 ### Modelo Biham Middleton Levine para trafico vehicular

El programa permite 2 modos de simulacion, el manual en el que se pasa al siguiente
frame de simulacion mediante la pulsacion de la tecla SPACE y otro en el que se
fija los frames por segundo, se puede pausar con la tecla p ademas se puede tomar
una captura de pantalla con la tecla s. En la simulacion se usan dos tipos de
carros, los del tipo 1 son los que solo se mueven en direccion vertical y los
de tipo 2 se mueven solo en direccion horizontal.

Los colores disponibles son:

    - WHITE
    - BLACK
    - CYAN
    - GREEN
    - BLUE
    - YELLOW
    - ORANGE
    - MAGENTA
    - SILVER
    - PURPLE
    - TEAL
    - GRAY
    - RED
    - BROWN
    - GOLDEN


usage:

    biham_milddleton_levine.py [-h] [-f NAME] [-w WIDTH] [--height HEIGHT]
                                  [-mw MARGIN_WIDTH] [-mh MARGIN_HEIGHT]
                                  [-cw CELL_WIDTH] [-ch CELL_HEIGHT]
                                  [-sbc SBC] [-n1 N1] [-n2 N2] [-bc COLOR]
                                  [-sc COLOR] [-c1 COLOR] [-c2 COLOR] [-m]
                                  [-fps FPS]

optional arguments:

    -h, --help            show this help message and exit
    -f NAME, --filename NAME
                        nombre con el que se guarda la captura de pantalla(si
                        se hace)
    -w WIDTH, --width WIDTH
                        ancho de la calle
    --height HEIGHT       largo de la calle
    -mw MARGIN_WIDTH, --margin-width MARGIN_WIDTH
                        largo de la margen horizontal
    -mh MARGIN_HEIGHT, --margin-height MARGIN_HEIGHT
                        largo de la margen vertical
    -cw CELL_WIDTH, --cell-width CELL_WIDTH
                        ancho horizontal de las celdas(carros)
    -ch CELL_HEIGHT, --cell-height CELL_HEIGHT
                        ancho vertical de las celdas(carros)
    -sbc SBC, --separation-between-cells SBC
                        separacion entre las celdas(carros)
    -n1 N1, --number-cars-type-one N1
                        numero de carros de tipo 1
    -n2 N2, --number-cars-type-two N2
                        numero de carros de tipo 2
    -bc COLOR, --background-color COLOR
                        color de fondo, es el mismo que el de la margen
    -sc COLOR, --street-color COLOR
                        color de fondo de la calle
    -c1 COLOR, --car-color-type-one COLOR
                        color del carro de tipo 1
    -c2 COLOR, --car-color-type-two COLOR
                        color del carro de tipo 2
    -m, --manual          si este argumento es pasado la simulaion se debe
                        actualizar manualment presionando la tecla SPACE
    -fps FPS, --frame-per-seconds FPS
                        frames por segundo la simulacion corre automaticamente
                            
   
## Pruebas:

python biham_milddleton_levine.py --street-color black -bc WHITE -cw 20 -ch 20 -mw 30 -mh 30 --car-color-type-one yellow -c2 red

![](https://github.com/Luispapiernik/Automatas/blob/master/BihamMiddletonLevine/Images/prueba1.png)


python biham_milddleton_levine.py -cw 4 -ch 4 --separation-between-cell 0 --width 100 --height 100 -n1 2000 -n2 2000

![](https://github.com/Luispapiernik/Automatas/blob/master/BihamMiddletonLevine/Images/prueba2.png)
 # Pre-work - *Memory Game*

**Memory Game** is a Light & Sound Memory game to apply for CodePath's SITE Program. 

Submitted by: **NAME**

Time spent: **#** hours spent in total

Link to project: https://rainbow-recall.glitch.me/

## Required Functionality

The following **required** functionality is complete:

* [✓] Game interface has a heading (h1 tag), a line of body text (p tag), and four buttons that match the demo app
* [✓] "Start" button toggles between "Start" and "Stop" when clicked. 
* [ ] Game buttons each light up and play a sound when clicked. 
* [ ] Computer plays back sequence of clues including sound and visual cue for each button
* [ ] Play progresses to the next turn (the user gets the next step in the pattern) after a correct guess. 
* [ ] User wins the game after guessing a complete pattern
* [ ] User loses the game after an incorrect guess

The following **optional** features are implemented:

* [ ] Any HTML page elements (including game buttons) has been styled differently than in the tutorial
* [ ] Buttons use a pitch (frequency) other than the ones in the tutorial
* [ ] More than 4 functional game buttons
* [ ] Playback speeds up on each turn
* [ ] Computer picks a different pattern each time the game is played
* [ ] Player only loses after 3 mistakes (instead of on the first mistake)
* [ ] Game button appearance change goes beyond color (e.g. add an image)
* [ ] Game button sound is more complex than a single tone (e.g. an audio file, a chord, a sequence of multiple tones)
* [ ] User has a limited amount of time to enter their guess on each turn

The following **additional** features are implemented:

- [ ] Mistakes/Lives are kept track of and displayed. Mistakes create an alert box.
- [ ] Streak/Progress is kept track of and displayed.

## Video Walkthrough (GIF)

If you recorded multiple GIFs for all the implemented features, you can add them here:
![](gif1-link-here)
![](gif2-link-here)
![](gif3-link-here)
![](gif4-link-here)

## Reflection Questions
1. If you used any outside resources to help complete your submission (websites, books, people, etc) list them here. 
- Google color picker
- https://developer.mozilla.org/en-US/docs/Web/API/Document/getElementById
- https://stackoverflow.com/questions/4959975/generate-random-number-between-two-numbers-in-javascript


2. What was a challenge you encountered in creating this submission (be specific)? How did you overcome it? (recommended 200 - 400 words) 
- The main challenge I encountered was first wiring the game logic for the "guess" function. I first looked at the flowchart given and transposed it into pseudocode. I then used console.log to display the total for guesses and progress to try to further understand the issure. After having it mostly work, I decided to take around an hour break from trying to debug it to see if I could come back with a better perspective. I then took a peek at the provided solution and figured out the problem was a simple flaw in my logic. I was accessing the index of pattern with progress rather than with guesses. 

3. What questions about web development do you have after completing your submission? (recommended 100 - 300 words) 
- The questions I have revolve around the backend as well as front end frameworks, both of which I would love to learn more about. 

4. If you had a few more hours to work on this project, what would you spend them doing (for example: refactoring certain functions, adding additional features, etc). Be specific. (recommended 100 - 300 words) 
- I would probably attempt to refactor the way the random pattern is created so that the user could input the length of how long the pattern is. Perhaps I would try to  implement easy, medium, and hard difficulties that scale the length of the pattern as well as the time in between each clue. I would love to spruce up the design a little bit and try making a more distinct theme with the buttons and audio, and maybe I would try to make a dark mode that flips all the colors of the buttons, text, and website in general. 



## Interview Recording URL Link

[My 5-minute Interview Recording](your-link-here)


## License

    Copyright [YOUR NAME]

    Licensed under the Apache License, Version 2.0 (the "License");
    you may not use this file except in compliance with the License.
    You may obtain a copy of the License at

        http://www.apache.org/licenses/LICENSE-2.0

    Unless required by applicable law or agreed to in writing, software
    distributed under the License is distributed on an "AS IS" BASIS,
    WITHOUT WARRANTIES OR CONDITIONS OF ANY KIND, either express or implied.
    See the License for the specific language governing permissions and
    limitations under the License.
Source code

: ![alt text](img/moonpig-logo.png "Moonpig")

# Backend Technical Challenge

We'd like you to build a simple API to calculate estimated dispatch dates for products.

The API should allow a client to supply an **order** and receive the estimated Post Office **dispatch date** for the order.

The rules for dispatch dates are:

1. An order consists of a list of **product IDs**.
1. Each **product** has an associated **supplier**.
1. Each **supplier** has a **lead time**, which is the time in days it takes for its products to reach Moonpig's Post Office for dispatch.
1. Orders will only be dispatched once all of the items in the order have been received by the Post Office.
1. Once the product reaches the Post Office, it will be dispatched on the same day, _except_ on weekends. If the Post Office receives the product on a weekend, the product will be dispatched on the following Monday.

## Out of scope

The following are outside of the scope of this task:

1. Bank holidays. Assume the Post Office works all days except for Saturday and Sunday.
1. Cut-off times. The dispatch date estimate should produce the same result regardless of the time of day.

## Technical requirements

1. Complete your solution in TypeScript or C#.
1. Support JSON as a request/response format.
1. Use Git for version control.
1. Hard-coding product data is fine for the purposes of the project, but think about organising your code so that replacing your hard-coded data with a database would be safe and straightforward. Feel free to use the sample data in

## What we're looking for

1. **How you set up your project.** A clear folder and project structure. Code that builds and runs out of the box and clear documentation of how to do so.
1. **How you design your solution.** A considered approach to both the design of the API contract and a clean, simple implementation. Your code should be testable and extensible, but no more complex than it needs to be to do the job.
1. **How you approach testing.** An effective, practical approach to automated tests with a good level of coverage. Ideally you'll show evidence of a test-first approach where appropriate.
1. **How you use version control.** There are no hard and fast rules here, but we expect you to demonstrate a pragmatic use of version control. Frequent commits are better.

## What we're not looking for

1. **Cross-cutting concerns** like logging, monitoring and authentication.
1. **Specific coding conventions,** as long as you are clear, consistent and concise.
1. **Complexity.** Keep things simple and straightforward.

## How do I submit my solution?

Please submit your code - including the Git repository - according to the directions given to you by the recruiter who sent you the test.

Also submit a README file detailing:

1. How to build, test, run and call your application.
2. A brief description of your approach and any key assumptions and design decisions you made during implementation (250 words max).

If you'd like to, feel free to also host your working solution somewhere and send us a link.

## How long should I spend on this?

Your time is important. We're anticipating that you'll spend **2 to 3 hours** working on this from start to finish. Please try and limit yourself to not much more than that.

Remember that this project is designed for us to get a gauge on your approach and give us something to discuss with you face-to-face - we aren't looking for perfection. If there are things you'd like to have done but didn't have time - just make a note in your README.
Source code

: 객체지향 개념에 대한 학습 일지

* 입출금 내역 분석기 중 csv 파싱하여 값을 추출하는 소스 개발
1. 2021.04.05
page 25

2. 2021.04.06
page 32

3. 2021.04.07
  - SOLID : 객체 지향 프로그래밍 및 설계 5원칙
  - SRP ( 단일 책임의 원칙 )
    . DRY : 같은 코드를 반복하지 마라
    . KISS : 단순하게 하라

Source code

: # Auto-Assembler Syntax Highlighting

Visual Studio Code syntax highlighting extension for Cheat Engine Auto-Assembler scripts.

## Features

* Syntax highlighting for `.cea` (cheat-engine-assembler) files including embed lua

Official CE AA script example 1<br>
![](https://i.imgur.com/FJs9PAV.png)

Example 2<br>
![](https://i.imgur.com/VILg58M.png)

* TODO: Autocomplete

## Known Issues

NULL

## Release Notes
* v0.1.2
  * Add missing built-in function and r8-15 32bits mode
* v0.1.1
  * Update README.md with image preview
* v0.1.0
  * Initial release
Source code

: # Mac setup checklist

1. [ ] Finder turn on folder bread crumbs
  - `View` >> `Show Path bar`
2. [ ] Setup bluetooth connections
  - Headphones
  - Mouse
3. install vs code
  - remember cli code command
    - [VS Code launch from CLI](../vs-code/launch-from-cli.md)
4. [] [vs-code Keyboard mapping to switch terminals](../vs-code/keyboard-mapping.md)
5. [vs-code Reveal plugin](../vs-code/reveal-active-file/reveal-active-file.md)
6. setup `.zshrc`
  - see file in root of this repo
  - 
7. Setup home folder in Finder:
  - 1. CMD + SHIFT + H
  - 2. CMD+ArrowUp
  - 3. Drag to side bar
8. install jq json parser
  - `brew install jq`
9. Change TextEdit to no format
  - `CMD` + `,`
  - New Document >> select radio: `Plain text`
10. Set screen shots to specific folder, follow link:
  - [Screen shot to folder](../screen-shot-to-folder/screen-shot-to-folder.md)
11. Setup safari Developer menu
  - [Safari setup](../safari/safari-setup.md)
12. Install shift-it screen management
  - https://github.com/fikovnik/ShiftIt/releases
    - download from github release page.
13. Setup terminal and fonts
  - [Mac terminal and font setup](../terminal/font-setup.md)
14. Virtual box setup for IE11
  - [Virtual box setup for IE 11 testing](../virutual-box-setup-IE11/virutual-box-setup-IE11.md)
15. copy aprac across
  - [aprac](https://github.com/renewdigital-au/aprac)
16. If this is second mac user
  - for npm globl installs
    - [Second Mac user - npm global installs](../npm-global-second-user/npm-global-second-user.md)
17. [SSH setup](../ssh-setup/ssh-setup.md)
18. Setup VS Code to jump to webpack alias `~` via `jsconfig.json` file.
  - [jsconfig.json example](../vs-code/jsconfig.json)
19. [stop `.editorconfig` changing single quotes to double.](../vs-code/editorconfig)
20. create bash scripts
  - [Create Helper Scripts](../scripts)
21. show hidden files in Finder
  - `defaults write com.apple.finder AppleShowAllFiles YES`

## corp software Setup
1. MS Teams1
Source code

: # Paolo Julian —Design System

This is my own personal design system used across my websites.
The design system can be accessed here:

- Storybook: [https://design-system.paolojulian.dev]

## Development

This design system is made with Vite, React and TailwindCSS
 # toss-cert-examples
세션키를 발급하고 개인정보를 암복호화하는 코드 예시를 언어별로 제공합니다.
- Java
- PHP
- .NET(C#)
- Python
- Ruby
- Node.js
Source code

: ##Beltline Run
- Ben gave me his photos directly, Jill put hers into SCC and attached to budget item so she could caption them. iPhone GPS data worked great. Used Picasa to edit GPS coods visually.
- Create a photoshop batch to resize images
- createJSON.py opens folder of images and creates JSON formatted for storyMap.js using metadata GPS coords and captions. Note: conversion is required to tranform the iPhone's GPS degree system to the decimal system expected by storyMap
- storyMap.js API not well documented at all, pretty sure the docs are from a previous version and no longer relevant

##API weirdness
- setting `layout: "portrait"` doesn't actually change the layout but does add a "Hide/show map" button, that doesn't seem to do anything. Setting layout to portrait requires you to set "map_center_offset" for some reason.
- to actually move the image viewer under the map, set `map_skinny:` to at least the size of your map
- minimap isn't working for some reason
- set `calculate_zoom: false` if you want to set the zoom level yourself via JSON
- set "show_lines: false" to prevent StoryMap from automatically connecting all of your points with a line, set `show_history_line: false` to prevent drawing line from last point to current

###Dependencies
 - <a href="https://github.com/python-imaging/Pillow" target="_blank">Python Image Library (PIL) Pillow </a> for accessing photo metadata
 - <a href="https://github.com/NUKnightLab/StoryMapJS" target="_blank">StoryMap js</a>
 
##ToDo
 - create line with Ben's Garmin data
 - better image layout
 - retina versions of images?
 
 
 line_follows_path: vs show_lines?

+-------+

WHAT TO PRODUCE —
Note down each line above where the word "vertical" occurs.

EXPECTED ANSWER —
carros, los del tipo 1 son los que solo se mueven en direccion vertical y los
                        largo de la margen vertical
                        ancho vertical de las celdas(carros)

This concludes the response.